When Irish and Northern Irish companies ask if there is *one* thing they can or should do to minimize the risk of operating in the US, I channel my inner Mr. McGuire (from the movie The Graduate) and say ‘process.’ It’s not quite as pithy as ‘plastics,’ but it works. What I mean by that remark is this: adopting and consistently using a process for developing and executing US contracts will go a long way in terms of risk mitigation. Comprehensive, American-style contracts, and the process by which they are built, are the most powerful defenses in an Irish or Northern Irish company’s risk-avoidance arsenal.

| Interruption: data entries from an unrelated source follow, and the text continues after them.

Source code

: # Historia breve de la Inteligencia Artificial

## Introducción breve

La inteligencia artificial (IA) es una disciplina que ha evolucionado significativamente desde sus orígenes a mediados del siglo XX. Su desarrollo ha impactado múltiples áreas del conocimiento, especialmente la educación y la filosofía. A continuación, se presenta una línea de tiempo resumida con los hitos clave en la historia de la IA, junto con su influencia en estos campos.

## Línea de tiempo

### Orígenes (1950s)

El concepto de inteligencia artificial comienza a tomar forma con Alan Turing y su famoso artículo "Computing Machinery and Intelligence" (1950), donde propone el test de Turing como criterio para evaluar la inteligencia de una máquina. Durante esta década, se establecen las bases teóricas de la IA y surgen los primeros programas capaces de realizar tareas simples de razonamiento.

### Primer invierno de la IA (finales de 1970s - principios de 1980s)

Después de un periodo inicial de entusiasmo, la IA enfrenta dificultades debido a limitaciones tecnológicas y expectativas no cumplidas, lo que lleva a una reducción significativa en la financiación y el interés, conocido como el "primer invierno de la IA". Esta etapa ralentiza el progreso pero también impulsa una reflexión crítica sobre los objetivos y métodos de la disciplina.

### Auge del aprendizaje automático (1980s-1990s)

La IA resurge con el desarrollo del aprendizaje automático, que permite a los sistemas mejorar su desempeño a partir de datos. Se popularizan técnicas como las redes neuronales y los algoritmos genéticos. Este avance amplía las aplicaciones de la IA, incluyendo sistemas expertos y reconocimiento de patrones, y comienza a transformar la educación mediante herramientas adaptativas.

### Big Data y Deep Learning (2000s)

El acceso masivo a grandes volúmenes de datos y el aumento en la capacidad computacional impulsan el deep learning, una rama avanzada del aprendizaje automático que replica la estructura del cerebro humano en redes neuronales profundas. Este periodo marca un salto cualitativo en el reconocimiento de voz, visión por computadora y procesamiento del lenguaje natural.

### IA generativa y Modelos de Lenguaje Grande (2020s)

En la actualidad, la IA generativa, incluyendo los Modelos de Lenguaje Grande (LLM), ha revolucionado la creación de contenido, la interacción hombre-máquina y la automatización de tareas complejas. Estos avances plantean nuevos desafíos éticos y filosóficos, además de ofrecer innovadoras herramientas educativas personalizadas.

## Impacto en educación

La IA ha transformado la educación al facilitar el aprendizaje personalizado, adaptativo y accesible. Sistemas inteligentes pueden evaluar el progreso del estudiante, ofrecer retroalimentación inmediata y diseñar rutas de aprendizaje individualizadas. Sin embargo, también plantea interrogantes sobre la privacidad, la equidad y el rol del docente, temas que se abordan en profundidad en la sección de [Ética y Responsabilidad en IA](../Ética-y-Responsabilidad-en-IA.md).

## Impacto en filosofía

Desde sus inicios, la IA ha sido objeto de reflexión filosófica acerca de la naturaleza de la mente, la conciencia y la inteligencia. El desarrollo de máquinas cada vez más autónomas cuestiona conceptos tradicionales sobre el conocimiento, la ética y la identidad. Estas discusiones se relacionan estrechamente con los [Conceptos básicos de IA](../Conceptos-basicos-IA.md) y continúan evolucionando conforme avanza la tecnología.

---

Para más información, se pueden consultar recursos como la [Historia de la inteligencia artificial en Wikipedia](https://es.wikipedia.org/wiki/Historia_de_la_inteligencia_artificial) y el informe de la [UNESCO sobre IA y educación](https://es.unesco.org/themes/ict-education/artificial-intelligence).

More specifically, to mitigate the risk of US operations ‘visiting’ the Irish or Northern Irish parent, those companies should:
- Implement Standard Terms and Conditions, including:
- Choice of forum (picking the court in advance, or including carefully drafted arbitration clause);
- Choice of law;
- Required mediation / good faith conferral;
- Waiver of jury trial (depending on jurisdiction);
- Limitation of remedies (limiting consequential damages, including lost profits, and punitive damages);
- Indemnification provision for suits arising from activity of counter-party;
- No written modification of contract; and
- Allocation of Attorney’s Fees in dispute.
- Centralize final review of any contracts involving the US market.
- Make clear to counter-party that the discussions are not final until final approval secured.
- If Terms and Conditions are referenced in contract, make sure they are available (website) or supplied to the other party.
- Resolve the “Battle of the Forms,” noting and addressing competing provisions in the other party’s terms and conditions.
- Decide whether CISG (Convention on Contracts for the International Sale of Goods) should apply. If not, must include an explicit opt-out in the contract.
- For ongoing business, consider a Master Agreement with controlling terms, under which individual purchase orders or statements of work will issue.